Se si trasla su una scala strettamente contemporanea, il film condanna quell’agire di dominio umano – troppo umano avrebbe detto Nietzsche – che l’umanità ha assunto nei confronti dell’Altro da Sé, del mondo e della donna. Anno Zero è un monito alla presa di coscienza del proprio essere-nel-mondo, e ora sta a noi spettatori, uomini su questa terra, decidere cosa farne di questa consapevolezza che auspicabilmente è stata raggiunta. Pensi dunque che il cinema e l’arte rappresentazionale in senso lato – ciò che qualcuno chiamerebbe illusione o imitazione -, possa avere un grande impatto concreto sulla vita delle persone? Che la settima arte e la metafora possano parlare della realtà più della realtà stessa?

Gianluca Parisi

Penso che il cinema sia l’arte più empatica che possa esistere nella sua forma. Un’arte in grado di raggiungere profondamente il fruitore nel suo animo e nel suo pensiero, poiché essa parla direttamente allo spettatore. Forse noi siamo troppo indaffarati e non calcoliamo nemmeno la realtà che ci sta attorno, ma il cinema è in grado di fornirci un punto di vista diverso rispetto a quello personale a cui siamo abituati ogni giorno e che molte volte diamo per scontato.
La settima arte dà voce alla vera realtà.

ANNO ZERO

In un momento storico in cui la dimensione creativa e immaginifica, combinata alla possibilità progettuale in senso lato, è inevitabilmente smorzata e per certi versi negata – in un senso sociale, rispetto a limitazioni concrete nazionali, e in senso individuale, rispetto a una tacita alienazione che non può che accompagnarci – cosa significa realizzare un’opera filmica durante una pandemia?
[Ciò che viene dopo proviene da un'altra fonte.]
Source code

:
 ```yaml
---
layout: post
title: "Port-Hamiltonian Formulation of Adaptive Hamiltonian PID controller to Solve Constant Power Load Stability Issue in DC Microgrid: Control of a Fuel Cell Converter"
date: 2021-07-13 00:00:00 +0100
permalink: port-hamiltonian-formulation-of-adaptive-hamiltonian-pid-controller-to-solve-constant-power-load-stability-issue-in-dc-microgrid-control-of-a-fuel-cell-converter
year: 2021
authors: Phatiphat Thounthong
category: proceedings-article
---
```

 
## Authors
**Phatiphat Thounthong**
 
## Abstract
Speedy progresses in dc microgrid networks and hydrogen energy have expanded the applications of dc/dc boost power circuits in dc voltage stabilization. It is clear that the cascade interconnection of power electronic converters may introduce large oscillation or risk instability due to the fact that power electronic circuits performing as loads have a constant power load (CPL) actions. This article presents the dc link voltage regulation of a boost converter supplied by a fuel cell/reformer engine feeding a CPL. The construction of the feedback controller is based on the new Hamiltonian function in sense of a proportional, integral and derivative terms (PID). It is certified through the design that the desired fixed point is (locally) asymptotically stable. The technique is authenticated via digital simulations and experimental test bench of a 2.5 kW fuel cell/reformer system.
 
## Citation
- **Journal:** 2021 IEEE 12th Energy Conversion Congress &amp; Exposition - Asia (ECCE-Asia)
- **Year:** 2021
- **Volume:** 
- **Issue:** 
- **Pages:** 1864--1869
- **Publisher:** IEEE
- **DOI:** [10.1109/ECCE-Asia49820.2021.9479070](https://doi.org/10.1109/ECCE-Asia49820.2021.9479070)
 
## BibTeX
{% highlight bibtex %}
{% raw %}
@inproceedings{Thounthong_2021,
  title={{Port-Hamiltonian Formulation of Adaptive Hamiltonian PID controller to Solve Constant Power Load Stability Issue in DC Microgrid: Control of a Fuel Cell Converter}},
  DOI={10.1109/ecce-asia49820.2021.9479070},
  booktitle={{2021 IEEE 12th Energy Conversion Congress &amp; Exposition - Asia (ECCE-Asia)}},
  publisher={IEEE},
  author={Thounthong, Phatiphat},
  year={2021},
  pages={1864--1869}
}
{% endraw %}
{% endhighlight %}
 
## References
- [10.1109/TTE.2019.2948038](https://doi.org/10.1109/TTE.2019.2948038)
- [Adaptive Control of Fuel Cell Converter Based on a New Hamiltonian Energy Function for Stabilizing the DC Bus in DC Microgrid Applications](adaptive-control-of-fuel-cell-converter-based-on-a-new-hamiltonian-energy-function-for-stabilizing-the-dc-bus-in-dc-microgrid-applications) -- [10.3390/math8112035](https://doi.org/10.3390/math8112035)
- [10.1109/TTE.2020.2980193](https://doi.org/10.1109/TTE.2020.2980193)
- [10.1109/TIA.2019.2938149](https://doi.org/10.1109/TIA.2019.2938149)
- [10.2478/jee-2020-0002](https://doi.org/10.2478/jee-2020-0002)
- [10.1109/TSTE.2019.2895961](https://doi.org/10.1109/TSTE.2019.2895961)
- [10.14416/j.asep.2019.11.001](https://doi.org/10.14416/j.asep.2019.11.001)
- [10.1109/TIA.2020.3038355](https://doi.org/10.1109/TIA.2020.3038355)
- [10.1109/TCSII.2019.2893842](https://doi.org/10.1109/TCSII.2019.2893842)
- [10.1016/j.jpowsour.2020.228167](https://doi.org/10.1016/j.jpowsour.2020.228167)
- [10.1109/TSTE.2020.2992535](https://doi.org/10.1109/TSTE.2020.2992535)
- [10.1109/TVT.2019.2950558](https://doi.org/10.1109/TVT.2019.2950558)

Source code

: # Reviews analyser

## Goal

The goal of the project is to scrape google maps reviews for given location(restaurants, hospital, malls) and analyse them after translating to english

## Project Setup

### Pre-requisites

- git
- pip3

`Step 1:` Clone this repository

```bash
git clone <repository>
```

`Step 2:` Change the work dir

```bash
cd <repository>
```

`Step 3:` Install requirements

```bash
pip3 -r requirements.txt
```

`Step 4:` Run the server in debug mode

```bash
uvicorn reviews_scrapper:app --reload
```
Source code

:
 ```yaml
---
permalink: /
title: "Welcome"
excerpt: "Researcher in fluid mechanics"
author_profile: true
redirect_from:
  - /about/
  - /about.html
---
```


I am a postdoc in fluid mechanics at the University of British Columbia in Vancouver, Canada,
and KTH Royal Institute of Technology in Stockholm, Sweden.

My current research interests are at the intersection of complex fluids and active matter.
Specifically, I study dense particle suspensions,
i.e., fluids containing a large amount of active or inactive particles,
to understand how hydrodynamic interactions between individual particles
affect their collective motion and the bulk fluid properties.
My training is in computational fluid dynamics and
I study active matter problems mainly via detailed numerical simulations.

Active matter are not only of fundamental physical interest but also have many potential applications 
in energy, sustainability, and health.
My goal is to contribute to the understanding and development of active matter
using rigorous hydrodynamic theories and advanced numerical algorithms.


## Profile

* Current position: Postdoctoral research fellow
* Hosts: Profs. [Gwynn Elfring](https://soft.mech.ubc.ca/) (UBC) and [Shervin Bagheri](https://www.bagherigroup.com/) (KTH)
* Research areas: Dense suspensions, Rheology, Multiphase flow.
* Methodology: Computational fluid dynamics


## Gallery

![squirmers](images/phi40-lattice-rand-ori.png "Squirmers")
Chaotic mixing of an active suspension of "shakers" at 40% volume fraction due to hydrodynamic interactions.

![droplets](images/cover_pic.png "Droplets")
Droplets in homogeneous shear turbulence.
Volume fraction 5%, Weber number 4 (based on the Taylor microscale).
E cosa ha significato per te, da giovane cineasta, girare questo cortometraggio?

Gianluca Parisi

La dimensione creativa deve essere sempre alimentata. E la fonte la si trova nei libri nel mio caso. Girare questo cortometraggio in tempo di pandemia ha avuto un significato diverso, ci ha dato una responsabilità che è andata oltre a quello che è il messaggio principale del progetto. Girare un filmato del genere, con questo tipo di tematiche, in un momento storico come questo, ha un’esigenza maggiore: necessita di essere ascoltato e interpretato.
Anche l’idea di “fine del mondo”, su cui si basa il corto, è stata sicuramente influenzata dal periodo che stiamo vivendo. C’è un’esigenza di vedere una luce di speranza in un momento buio come quello che stiamo passando, è anche questo lo scopo del corto.